#### DATA FOR ANALYSIS
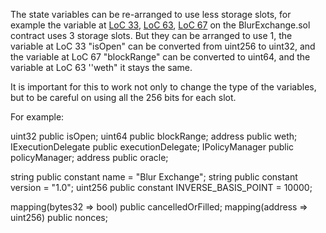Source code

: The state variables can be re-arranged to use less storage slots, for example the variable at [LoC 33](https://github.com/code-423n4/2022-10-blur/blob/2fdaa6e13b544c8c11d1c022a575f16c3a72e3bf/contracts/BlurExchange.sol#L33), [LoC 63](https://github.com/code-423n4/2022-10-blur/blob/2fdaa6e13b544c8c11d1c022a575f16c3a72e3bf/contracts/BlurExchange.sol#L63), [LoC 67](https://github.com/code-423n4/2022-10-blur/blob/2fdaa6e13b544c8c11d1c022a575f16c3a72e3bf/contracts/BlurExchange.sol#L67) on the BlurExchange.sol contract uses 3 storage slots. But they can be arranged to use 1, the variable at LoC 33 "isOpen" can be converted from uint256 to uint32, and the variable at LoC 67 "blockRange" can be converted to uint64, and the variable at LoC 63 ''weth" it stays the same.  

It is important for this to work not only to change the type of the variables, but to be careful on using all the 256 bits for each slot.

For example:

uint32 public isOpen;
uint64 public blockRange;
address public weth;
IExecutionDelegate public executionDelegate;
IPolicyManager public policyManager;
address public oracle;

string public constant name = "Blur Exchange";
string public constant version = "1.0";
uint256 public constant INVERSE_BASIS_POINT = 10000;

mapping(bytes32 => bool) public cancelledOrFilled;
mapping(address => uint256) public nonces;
########
#### DATA FOR ANALYSIS
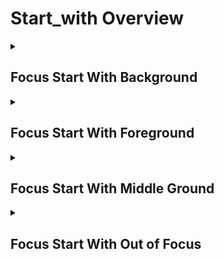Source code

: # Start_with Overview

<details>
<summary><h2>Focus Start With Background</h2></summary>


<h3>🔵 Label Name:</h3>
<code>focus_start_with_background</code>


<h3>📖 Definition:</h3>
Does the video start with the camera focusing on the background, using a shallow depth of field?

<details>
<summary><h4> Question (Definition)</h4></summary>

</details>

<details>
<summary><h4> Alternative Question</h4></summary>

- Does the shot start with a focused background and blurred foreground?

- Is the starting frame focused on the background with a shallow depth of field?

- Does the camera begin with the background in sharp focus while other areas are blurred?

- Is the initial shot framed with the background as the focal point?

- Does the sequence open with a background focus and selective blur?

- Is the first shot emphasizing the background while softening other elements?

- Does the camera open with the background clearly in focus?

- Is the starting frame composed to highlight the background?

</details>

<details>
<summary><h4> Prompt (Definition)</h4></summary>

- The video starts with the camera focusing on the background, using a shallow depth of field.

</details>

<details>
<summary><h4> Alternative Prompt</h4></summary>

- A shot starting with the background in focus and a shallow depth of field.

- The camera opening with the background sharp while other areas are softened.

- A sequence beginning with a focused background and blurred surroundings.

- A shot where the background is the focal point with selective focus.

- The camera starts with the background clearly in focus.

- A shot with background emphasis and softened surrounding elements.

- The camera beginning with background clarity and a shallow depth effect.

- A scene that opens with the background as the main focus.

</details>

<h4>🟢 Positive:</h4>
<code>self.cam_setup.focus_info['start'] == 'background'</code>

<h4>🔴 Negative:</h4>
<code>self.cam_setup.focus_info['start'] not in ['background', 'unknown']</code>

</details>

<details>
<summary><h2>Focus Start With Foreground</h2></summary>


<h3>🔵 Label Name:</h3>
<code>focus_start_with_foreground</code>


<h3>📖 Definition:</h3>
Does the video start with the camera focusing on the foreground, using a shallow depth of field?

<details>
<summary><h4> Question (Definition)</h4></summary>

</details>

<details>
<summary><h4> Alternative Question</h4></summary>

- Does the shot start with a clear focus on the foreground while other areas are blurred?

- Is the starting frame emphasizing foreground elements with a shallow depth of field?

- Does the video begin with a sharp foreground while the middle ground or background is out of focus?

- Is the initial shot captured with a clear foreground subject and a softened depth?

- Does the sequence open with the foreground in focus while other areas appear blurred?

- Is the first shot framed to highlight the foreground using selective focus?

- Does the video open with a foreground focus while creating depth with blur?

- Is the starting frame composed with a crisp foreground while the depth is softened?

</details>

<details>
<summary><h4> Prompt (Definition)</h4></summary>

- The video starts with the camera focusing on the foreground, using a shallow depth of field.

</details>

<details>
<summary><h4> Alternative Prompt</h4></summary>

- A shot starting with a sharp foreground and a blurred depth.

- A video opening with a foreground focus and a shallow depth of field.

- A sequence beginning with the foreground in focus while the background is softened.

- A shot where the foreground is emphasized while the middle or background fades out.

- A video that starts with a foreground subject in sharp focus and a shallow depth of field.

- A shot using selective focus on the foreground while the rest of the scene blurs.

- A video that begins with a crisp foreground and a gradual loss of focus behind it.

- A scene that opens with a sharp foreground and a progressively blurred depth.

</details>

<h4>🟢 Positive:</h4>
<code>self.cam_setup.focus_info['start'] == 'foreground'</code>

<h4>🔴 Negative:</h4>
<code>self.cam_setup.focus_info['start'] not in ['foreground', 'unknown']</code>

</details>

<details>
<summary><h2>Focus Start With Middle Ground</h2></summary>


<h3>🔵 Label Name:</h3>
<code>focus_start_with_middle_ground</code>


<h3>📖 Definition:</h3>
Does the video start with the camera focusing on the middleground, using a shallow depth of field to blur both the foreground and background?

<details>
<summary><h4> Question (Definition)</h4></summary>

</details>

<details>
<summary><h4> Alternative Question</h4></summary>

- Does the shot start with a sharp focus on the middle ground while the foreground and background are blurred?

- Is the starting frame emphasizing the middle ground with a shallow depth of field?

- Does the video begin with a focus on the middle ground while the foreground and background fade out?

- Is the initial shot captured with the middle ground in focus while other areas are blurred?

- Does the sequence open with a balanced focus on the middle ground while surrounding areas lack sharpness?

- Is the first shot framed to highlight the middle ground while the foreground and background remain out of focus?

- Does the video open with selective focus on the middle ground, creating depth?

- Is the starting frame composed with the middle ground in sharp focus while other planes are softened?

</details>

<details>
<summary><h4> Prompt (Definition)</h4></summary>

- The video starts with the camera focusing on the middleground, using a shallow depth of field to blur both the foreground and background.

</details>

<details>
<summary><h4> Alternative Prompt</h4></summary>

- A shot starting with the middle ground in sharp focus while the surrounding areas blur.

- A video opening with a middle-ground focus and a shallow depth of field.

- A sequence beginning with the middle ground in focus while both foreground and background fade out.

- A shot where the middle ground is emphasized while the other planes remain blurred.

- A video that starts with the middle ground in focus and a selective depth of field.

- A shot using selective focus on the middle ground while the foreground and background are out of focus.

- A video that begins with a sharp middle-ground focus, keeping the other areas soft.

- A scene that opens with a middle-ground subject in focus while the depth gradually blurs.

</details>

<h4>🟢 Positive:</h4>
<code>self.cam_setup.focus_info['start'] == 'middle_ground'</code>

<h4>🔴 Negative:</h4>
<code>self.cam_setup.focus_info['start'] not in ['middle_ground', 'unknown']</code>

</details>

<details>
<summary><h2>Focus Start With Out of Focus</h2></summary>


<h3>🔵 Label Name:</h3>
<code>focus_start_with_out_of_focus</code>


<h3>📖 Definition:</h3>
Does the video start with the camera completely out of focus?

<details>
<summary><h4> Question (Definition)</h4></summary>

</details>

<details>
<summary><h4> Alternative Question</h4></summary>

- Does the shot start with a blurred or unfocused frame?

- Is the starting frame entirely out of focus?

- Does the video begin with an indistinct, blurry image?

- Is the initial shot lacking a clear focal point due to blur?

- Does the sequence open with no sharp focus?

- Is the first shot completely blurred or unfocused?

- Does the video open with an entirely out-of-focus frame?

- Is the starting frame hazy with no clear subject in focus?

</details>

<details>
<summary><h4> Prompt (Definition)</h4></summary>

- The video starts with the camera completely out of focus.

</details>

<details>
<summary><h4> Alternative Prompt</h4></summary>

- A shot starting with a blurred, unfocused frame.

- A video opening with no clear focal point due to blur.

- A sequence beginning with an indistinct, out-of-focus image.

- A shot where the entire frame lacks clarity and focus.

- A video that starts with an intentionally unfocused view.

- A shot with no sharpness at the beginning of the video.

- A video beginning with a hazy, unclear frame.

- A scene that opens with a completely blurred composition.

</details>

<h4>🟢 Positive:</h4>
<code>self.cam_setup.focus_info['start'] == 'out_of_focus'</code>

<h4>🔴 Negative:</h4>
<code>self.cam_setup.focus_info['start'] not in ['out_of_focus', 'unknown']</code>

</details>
########
#### DATA FOR ANALYSIS
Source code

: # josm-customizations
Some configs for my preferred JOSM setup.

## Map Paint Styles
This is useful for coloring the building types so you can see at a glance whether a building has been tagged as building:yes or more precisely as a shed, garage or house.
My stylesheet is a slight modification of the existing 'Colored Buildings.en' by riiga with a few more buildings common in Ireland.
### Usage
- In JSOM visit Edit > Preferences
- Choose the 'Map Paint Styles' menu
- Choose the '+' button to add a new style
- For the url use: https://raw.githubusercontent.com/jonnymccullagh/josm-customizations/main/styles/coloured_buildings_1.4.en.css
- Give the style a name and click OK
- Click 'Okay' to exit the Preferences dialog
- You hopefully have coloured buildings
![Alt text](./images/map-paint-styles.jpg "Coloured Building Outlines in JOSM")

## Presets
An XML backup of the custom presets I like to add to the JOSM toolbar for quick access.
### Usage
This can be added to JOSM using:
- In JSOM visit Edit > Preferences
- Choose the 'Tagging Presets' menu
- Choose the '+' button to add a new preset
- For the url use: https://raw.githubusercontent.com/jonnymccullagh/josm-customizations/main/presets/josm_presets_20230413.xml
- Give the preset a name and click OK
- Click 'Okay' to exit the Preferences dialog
########
TASK DESCRIPTION: Each line in the listing above that contains "begins" should be copied.

YOUR RESPONSE:
- A video that begins with a crisp foreground and a gradual loss of focus behind it.
- A video that begins with a sharp middle-ground focus, keeping the other areas soft.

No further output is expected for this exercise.